Keberadaan model pemimipin seperti itu yang banyak dikehendaki oleh arus bawah, menurut mereka  sangat dibutuhkan pemimpin populis untuk membangun NU di Kota Bandung mereka yang melakukan komunikasi bawah-atas, bukan atas-bawah. Meminjam istilah mereka bukan individu-individu yang hanya menumpang popularitas atau terlebih menumpang hidup dengan membawa simbol-simbol kebesaran NU apalagi sosok yang tidak melakukan tranparansi ke arus bawah.

Kepemimpinan dalam kajian modern merupakan metode mengelola manusia, mengarahkan orang untuk hal-hal yang baik dalam mencapai tujuan organisasi diatas kepentingan pribadi. Karena terkait  mengelola manusia, kepemiminan itu harus dimulai dalam dirinya sebagai titik tolak kepemimpinan sebenarnya, dengan menegasikan pada dirinya, soal mau apa ia memimpin, mau apa yang dia capai. Pemimpin tentu harus memiliki visi dan misi, punya tujuan yang jelas. Jika disederhanakan, sebelum memimpin untuk mengelola manusia lain, ia harus terlebih dahulu berfikir soal bagaimana seoarang pemimpin mengelola dirinya sendiri dengan baik.

Atau jika merujuk pada metode kajian Islam klasik yang diletakkan oleh Imam Mawardi (w.450 H) penulis kitab Ahkam al-Sulthaniyah (hukum tata negara) yang terkenal itu, setidaknya tipologi pemimpin yang memenuhi syarat kepemimpinan ialah ; dia harus mampu menegakkan keadilan (al-‘adalah), memiliki intelektualis agar bisa melakukan diskresi (ijtihad) dalam melakukan kebijakan, kemudian kata Imam Mawardi, calon pemimpin itu harus sehat secara jasmani atau tak memiliki penyakit kronis, ia pun rarus memiliki visi yang jelas untuk membangun kebijakan yang baik bagi kemaslatan umat, dan memiliki keberanian untuk menjaga marwah jam’iyah dan jama’ah.

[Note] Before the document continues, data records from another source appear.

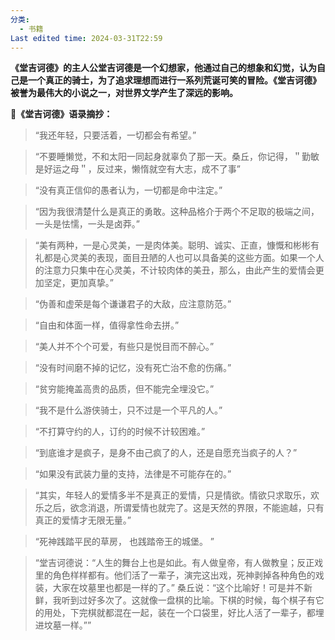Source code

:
 ```yaml
---
分类:
  - 书籍
Last edited time: 2024-03-31T22:59
---
```

**《堂吉诃德》的主人公堂吉诃德是一个幻想家，他通过自己的想象和幻觉，认为自己是一个真正的骑士，为了追求理想而进行一系列荒诞可笑的冒险。《堂吉诃德》被誉为最伟大的小说之一，对世界文学产生了深远的影响。**

**📖《堂吉诃德》语录摘抄：**

  

> “我还年轻，只要活着，一切都会有希望。”

> “不要睡懒觉，不和太阳一同起身就辜负了那一天。桑丘，你记得，＂勤敏是好运之母＂，反过来，懒惰就空有大志，成不了事”

> “没有真正信仰的愚者认为，一切都是命中注定。”

> “因为我很清楚什么是真正的勇敢。这种品格介于两个不足取的极端之间，一头是怯懦，一头是卤莽。”

> “美有两种，一是心灵美，一是肉体美。聪明、诚实、正直，慷慨和彬彬有礼都是心灵美的表现，面目丑陋的人也可以具备美的这些方面。如果一个人的注意力只集中在心灵美，不计较肉体的美丑，那么，由此产生的爱情会更加坚定，更加真挚。”

> “伪善和虚荣是每个谦谦君子的大敌，应注意防范。”

> “自由和体面一样，值得拿性命去拼。”

> “美人并不个个可爱，有些只是悦目而不醉心。”

> “没有时间磨不掉的记忆，没有死亡治不愈的伤痛。”

> “贫穷能掩盖高贵的品质，但不能完全埋没它。”

> “我不是什么游侠骑士，只不过是一个平凡的人。”

> “不打算守约的人，订约的时候不计较困难。”

> “到底谁才是疯子，是身不由己疯了的人，还是自愿充当疯子的人？”

> “如果没有武装力量的支持，法律是不可能存在的。”

> “其实，年轻人的爱情多半不是真正的爱情，只是情欲。情欲只求取乐，欢乐之后，欲念消退，所谓爱情也就完了。这是天然的界限，不能逾越，只有真正的爱情才无限无量。”

> “死神践踏平民的草房， 也践踏帝王的城堡。 ”

> “堂吉诃德说：“人生的舞台上也是如此。有人做皇帝，有人做教皇；反正戏里的角色样样都有。他们活了一辈子，演完这出戏，死神剥掉各种角色的戏装，大家在坟墓里也都是一样的了。” 桑丘说：“这个比喻好！可是并不新鲜，我听到过好多次了。这就像一盘棋的比喻。下棋的时候，每个棋子有它的用处，下完棋就都混在一起，装在一个口袋里，好比人活了一辈子，都埋进坟墓一样。””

Kira-kira demikian tipologi pemimpin yang ditawarkan serjana muslim klasik Imam Mawardi.

Dengan demikian kepemimpinan yang lebih mengutamakan tujuan organisasi diatas kepentingan pribadi adalah menjadi sosok yang dibutuhkan NU di Kota Bandung pada saat ini dan yang akan datang. Jika boleh diilustrasikan atau dirumuskan secara mendesak, yaitu harus memiliki kepemimpinan Syuriyah yang aktif dan Tanfidziyah progresif, mereka harus berani melakukan terobosan demi perbaikan, melakukan penyegran yang baru, bukan terus berada pada kubangan yang statis tidak dinamis.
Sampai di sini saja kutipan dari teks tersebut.